Festive period sees pressures grow across health and care services
04 January 2018
- NHS England publishes weekly performance data for 25 – 31 December
- Data shows bed occupancy rates rising, while the number of ambulances arriving at A&E departments reaches highest point this winter
- We say despite planning more meticulously than ever before, the level of demand for services means severe pressures remain across the health and care system
NHS England has published week 5 of its weekly NHS winter performance data, covering 25 – 31 December. The latest figures show bed occupancy rate steadily rise throughout the week and remains well above recommended safe levels. The level peaked at 93.5% on New Year’s Eve.
It also revealed:
- A total of 39 A&E diverts were put in place.
- Ambulance arrivals at a total of 97,706 – the highest so far this winter
- Ambulance delays at high levels - 17.3% delayed over 30 minutes (16,900) and 4.8% delayed over 60 minutes (4700)
Responding to the latest NHS England winter performance figures, the director of policy and strategy at NHS Providers, Saffron Cordery said:
"The figures reflect what we are hearing from the NHS front line that despite planning more meticulously than ever before, the level of demand for services means severe pressures remain across the health and care system.

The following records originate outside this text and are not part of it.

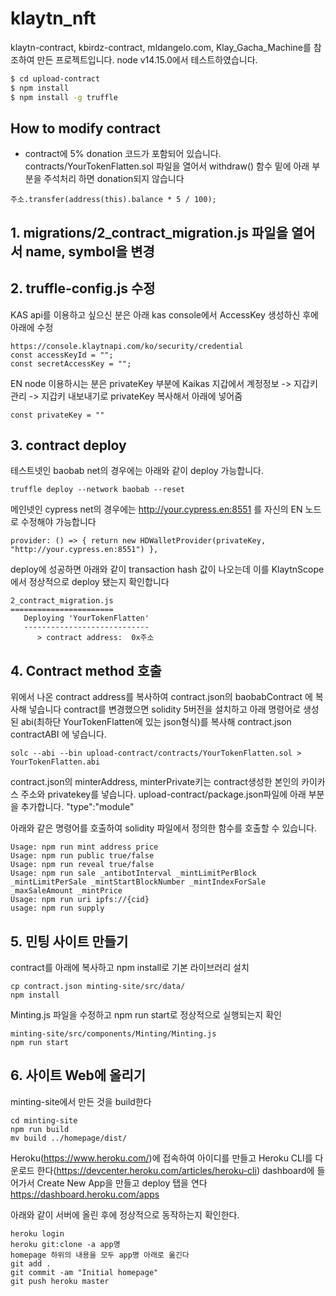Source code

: # klaytn_nft

klaytn-contract, kbirdz-contract, mldangelo.com, Klay_Gacha_Machine를 참조하여 만든 프로젝트입니다.
node v14.15.0에서 테스트하였습니다.

```bash
$ cd upload-contract
$ npm install
$ npm install -g truffle
```

##  How to modify contract
* contract에 5% donation 코드가 포함되어 있습니다.
contracts/YourTokenFlatten.sol 파일을 열어서 withdraw() 함수 밑에 아래 부분을 주석처리 하면 donation되지 않습니다
```
주소.transfer(address(this).balance * 5 / 100);
```

## 1. migrations/2_contract_migration.js 파일을 열어서 name, symbol을 변경

##  2. truffle-config.js 수정
KAS api를 이용하고 싶으신 분은 아래 kas console에서 AccessKey 생성하신 후에 아래에 수정
```
https://console.klaytnapi.com/ko/security/credential
const accessKeyId = ""; 
const secretAccessKey = "";
```

EN node 이용하시는 분은 privateKey 부분에 Kaikas 지갑에서 
계정정보 -> 지갑키 관리 -> 지갑키 내보내기로 privateKey 복사해서 아래에 넣어줌
```
const privateKey = ""
```

##  3. contract deploy
테스트넷인 baobab net의 경우에는 아래와 같이 deploy 가능합니다.
```
truffle deploy --network baobab --reset
```

메인넷인 cypress net의 경우에는 http://your.cypress.en:8551 를 자신의 EN 노드로 수정해야 가능합니다
```
provider: () => { return new HDWalletProvider(privateKey, "http://your.cypress.en:8551") },
```

deploy에 성공하면 아래와 같이 transaction hash 값이 나오는데 이를  KlaytnScope에서 정상적으로 deploy 됐는지 확인합니다
```
2_contract_migration.js
=======================
   Deploying 'YourTokenFlatten'
   ----------------------------
      > contract address:  0x주소
 ```

## 4. Contract method 호출
위에서 나온 contract address를 복사하여 contract.json의 baobabContract 에 복사해 넣습니다
contract를 변경했으면 solidity 5버전을 설치하고 아래 명령어로 생성된 abi(최하단 YourTokenFlatten에 있는 json형식)를 복사해
contract.json contractABI 에 넣습니다.
```
solc --abi --bin upload-contract/contracts/YourTokenFlatten.sol > YourTokenFlatten.abi
```

contract.json의 minterAddress, minterPrivate키는 contract생성한 본인의 카이카스 주소와 privatekey를 넣습니다.
upload-contract/package.json파일에 아래 부분을 추가합니다.
"type":"module"

아래와 같은 명령어를 호출하여 solidity 파일에서 정의한 함수를 호출할 수 있습니다.
```
Usage: npm run mint address price
Usage: npm run public true/false
Usage: npm run reveal true/false
Usage: npm run sale _antibotInterval _mintLimitPerBlock _mintLimitPerSale _mintStartBlockNumber _mintIndexForSale _maxSaleAmount _mintPrice
Usage: npm run uri ipfs://{cid}
usage: npm run supply
```

## 5. 민팅 사이트 만들기
contract를 아래에 복사하고 npm install로 기본 라이브러리 설치
```
cp contract.json minting-site/src/data/
npm install
```

Minting.js 파일을 수정하고 npm run start로 정상적으로 실행되는지 확인
```
minting-site/src/components/Minting/Minting.js
npm run start
```


## 6. 사이트 Web에 올리기
minting-site에서 만든 것을 build한다
```
cd minting-site
npm run build
mv build ../homepage/dist/
```

Heroku(https://www.heroku.com/)에 접속하여 아이디를 만들고 Heroku CLI를 다운로드 한다(https://devcenter.heroku.com/articles/heroku-cli)
dashboard에 들어가서 Create New App을 만들고 deploy 탭을 연다
https://dashboard.heroku.com/apps

아래와 같이 서버에 올린 후에 정상적으로 동작하는지 확인한다.
```
heroku login
heroku git:clone -a app명
homepage 하위의 내용을 모두 app명 아래로 옮긴다
git add .
git commit -am "Initial homepage"
git push heroku master
```
 



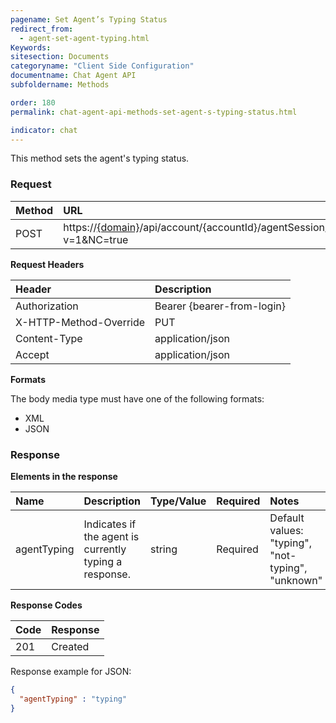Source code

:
 ```yaml
---
pagename: Set Agent’s Typing Status
redirect_from:
  - agent-set-agent-typing.html
Keywords:
sitesection: Documents
categoryname: "Client Side Configuration"
documentname: Chat Agent API
subfoldername: Methods

order: 180
permalink: chat-agent-api-methods-set-agent-s-typing-status.html

indicator: chat
---
```


This method sets the agent's typing status.

### Request

| Method | URL |
| :--- | :--- |
| POST | https://[{domain}](/agent-domain-domain-api.html)/api/account/{accountId}/agentSession/{agentSessionId}/chat/{chatId}/info/agentTyping?v=1&NC=true|
**Request Headers**

| Header | Description |
| :--- | :--- |
| Authorization| Bearer {bearer-from-login} |
| X-HTTP-Method-Override | PUT |
| Content-Type | application/json |
| Accept | application/json |

**Formats**

The body media type must have one of the following formats:

- XML
- JSON

### Response

**Elements in the response**

| Name | Description | Type/Value | Required | Notes |
| :--- | :--- | :--- | :--- | :--- |
| agentTyping | Indicates if the agent is currently typing a response. | string | Required | Default values: "typing", "not-typing", "unknown" |

**Response Codes**

| Code | Response |
| :--- | :--- |
| 201 | Created |

Response example for JSON:

```json
{
  "agentTyping" : "typing"
}
```
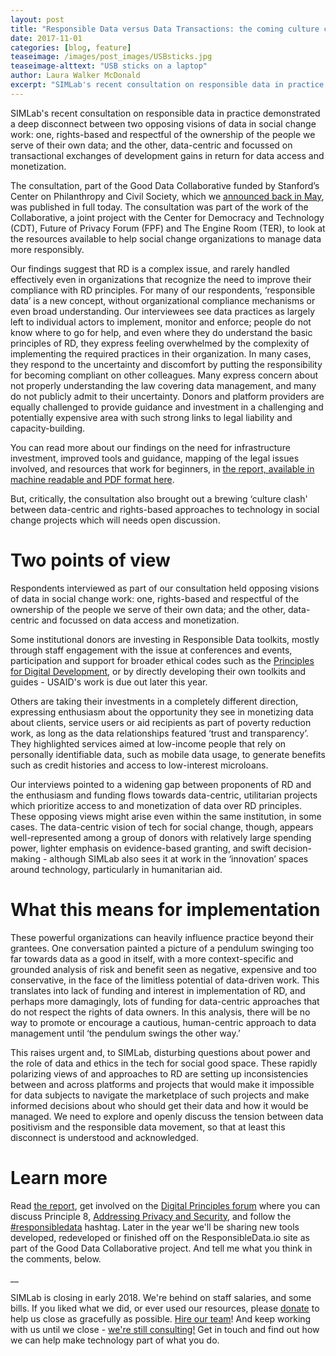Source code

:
 ```yaml
---
layout: post
title: "Responsible Data versus Data Transactions: the coming culture clash"
date: 2017-11-01
categories: [blog, feature]
teaseimage: /images/post_images/USBsticks.jpg
teaseimage-alttext: "USB sticks on a laptop"
author: Laura Walker McDonald
excerpt: "SIMLab's recent consultation on responsible data in practice demonstrated a deep disconnect between two opposing visions of data in social change work: one, rights-based and respectful of the ownership of the people we serve of their own data; and the other, data-centric and focussed on transactional exchanges of development gains in return for data access and monetization."
---
```

SIMLab's recent consultation on responsible data in practice demonstrated a deep disconnect between two opposing visions of data in social change work: one, rights-based and respectful of the ownership of the people we serve of their own data; and the other, data-centric and focussed on transactional exchanges of development gains in return for data access and monetization.

The consultation, part of the Good Data Collaborative funded by Stanford’s Center on Philanthropy and Civil Society, which we [announced back in May](http://simlab.org/blog/2017/05/26/do-good-data/), was published in full today. The consultation was part of the work of the Collaborative, a joint project with the Center for Democracy and Technology (CDT), Future of Privacy Forum (FPF) and The Engine Room (TER), to look at the resources available to help social change organizations to manage data more responsibly.

Our findings suggest that RD is a complex issue, and rarely handled effectively even in organizations that recognize the need to improve their compliance with RD principles. For many of our respondents, ‘responsible data’ is a new concept, without organizational compliance mechanisms or even broad understanding. Our interviewees see data practices as largely left to individual actors to implement, monitor and enforce; people do not know where to go for help, and even where they do understand the basic principles of RD, they express feeling overwhelmed by the complexity of implementing the required practices in their organization. In many cases, they respond to the uncertainty and discomfort by putting the responsibility for becoming compliant on other colleagues. Many express concern about not properly understanding the law covering data management, and many do not publicly admit to their uncertainty. Donors and platform providers are equally challenged to provide guidance and investment in a challenging and potentially expensive area with such strong links to legal liability and capacity-building.

You can read more about our findings on the need for infrastructure investment, improved tools and guidance, mapping of the legal issues involved, and resources that work for beginners, in [the report, available in machine readable and PDF format here](http://www.simlab.org/resources/dogooddata).

But, critically, the consultation also brought out a brewing ‘culture clash' between data-centric and rights-based approaches to technology in social change projects which will needs open discussion.

# Two points of view

Respondents interviewed as part of our consultation held opposing visions of data in social change work: one, rights-based and respectful of the ownership of the people we serve of their own data; and the other, data-centric and focussed on data access and monetization.

Some institutional donors are investing in Responsible Data toolkits, mostly through staff engagement with the issue at conferences and events, participation and support for broader ethical codes such as the [Principles for Digital Development](http://digitalprinciples.org), or by directly developing their own toolkits and guides - USAID's work is due out later this year.

Others are taking their investments in a completely different direction, expressing enthusiasm about the opportunity they see in monetizing data about clients, service users or aid recipients as part of poverty reduction work, as long as the data relationships featured ‘trust and transparency’. They highlighted services aimed at low-income people that rely on personally identifiable data, such as mobile data usage, to generate benefits such as credit histories and access to low-interest microloans.

Our interviews pointed to a widening gap between proponents of RD and the enthusiasm and funding flows towards data-centric, utilitarian projects which prioritize access to and monetization of data over RD principles. These opposing views might arise even within the same institution, in some cases. The data-centric vision of tech for social change, though, appears well-represented among a group of donors with relatively large spending power, lighter emphasis on evidence-based granting, and swift decision-making - although SIMLab also sees it at work in the ‘innovation’ spaces around technology, particularly in humanitarian aid.

# What this means for implementation

These powerful organizations can heavily influence practice beyond their grantees. One conversation painted a picture of a pendulum swinging too far towards data as a good in itself, with a more context-specific and grounded analysis of risk and benefit seen as negative, expensive and too conservative, in the face of the limitless potential of data-driven work. This translates into lack of funding and interest in implementation of RD, and perhaps more damagingly, lots of funding for data-centric approaches that do not respect the rights of data owners. In this analysis, there will be no way to promote or encourage a cautious, human-centric approach to data management until ‘the pendulum swings the other way.’

This raises urgent and, to SIMLab, disturbing questions about power and the role of data and ethics in the tech for social good space. These rapidly polarizing views of and approaches to RD are setting up inconsistencies between and across platforms and projects that would make it impossible for data subjects to navigate the marketplace of such projects and make informed decisions about who should get their data and how it would be managed. We need to explore and openly discuss the tension between data positivism and the responsible data movement, so that at least this disconnect is understood and acknowledged.

# Learn more

Read [the report](http://www.simlab.org/resources/dogooddata), get involved on the [Digital Principles forum](https://forum.digitalprinciples.org) where you can discuss Principle 8, [Addressing Privacy and Security](https://digitalprinciples.org/principle/address-privacy-security/), and follow the [#responsibledata](https://twitter.com/search?q=%23responsibledata&src=typd) hashtag. Later in the year we'll be sharing new tools developed, redeveloped or finished off on the ResponsibleData.io site as part of the Good Data Collaborative project. And tell me what you think in the comments, below.

__

SIMLab is closing in early 2018. We're behind on staff salaries, and some bills. If you liked what we did, or ever used our resources, please [donate](https://www.paypal.me/simlab/35) to help us close as gracefully as possible. [Hire our team](http://simlab.org/team)! And keep working with us until we close - [we're still consulting!](http://www.simlab.org/services) Get in touch and find out how we can help make technology part of what you do.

"Overall bed occupancy remains well above recommended safe levels, but would almost certainly be significantly higher without the extensive preparations put in place to deal with winter pressures. Ambulance services are under strain with delays at high levels, and 39 A&E diverts in place this week. This coupled with the highest number of ambulance arrivals this winter has a knock on effect for A&E departments.
"NHS trusts are telling us that respiratory problems, flu and norovirus are making an impact. This mixed with GPs under real pressure creates serious problems for trusts.
The health service must focus first on those patients who need help most, though we recognise the inconvenience and distress this will cause for many people whose procedures will be delayed.
"This is why we welcomed sensible and proportionate recommendations from the National Emergency Planning Panel. The health service must focus first on those patients who need help most, though we recognise the inconvenience and distress this will cause for many people whose procedures will be delayed.
"Although these measures will help keep patients safe in the short-term, it will have an impact on the service's ability to meet waiting time targets. And cancelled operations and outpatient appointments will also result in less income for NHS trusts, which will make it harder for many trusts to meet their financial targets. We must square this circle as part of a longer-term plan which is realistic about what the service can deliver with the funding and resources available. We must learn lessons from this winter."